Open access

Polymicrogyria: A Clinical and Experimental Approach to Epilepsy

Written By

Tomoyuki Takano

Submitted: October 20th, 2010 Published: September 15th, 2011

DOI: 10.5772/17342

Chapter metrics overview

2,969 Chapter Downloads

View Full Metrics

1. Introduction

Polymicrogyria is the presence of an excess number of abnormally small gyri that produce an irregular cortical surface. Although polymicrogyria is associated with severe epilepsy in 65% of patients (Guerrini & Filippi, 2005), few data concerning the epileptogenic zone and its relationship with the polymicrogyric tissue are available due to the fact that patients with polymicrogyria are rarely considered to be suitable candidates for epilepsy surgery (Chassoux et al., 2008). An experimental model in which a single or few microgyri are generated by a freezing insult suggests a widespread area of functional disruption that extends beyond the visualized abnormality (Redecker et al., 2000). However, the detailed mechanism of epileptogenesis has not yet been well characterized for polymicrogyria (Sisodiya, 2004). In this chapter, clinical and experimental investigations in polymicrogyria were reviewed with special reference to the epileptogenicity of this malformation.
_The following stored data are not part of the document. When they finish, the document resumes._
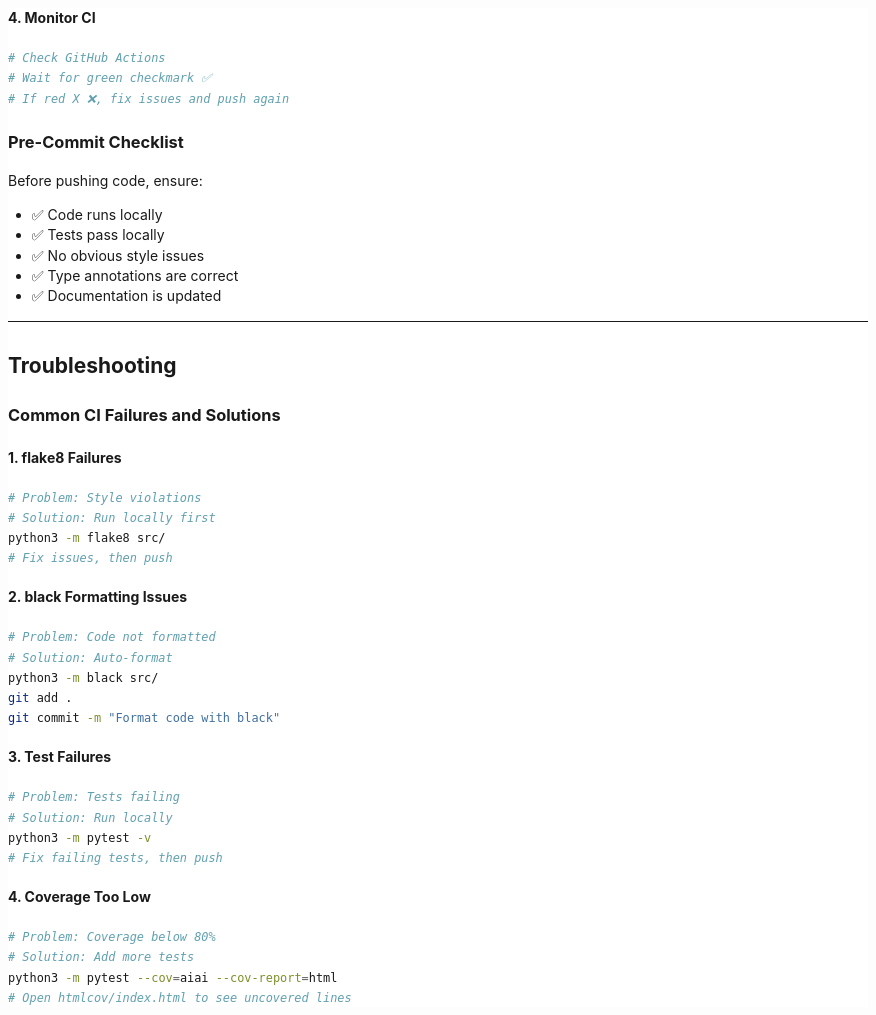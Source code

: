 #### 4. Monitor CI
```bash
# Check GitHub Actions
# Wait for green checkmark ✅
# If red X ❌, fix issues and push again
```

### Pre-Commit Checklist
Before pushing code, ensure:
- ✅ Code runs locally
- ✅ Tests pass locally
- ✅ No obvious style issues
- ✅ Type annotations are correct
- ✅ Documentation is updated

---

## Troubleshooting

### Common CI Failures and Solutions

#### 1. flake8 Failures
```bash
# Problem: Style violations
# Solution: Run locally first
python3 -m flake8 src/
# Fix issues, then push
```

#### 2. black Formatting Issues
```bash
# Problem: Code not formatted
# Solution: Auto-format
python3 -m black src/
git add .
git commit -m "Format code with black"
```

#### 3. Test Failures
```bash
# Problem: Tests failing
# Solution: Run locally
python3 -m pytest -v
# Fix failing tests, then push
```

#### 4. Coverage Too Low
```bash
# Problem: Coverage below 80%
# Solution: Add more tests
python3 -m pytest --cov=aiai --cov-report=html
# Open htmlcov/index.html to see uncovered lines
```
2. Definition and pathogenesis of polymicrogyria

Polymicrogyria is a cerebral cortical malformation characterized by an excessively folded cortical ribbon of miniature, individually thin convolutions, which may be fused together or piled on top of one another (Sisodiya, 2004). The cortical surface is irregular, and the convolutions can appear wider than expected, with a bumpy surface, like cobblestones or morocco leather (Graham & Lantos, 2002). There are two subtypes: unlayered type and four-layered type. In unlayered polymicrogyria, the external molecular layer is continuous and does not follow the profile of the convolutions, and the underlying neurons have radial or vertical distribution but no laminar organization (Ferrer, 1984). Polymicrogyric area may be distributed by focal, multi-lobar, or diffuse in the cerebral cortex. This brain malformation is thought either to be resulted from early exogenous insult from the 13th to 18th week of gestation or to be genetically determined (Ferrer & Catala, 1991). In four-layered polymicrogyria, there are two neuronal layers (2nd and 4th layers) under the molecular layer (1st layer), separated by an intermediate layer with many fibers and few cells (cell-sparse 3rd layer) (Graham & Lantos, 2002). Polymicrogyric 2nd and 3rd layers are thought to be correspond to the normal cortical layers II, III, IV, and layer V, respectively, in which horizontal neuronal lamination is usually spared. Four-layered polymicrogyria is believed to be resulted from a perfusion failure limited to one or more arterial vascular beds, occurring between the 20th and 24th week of gestation. This would lead to intracortical laminar necrosis with delayed damage of the distal section of radial glial fibers, with consequent late migration disorder and post-migratory overturning of cortical organization (French, 1989).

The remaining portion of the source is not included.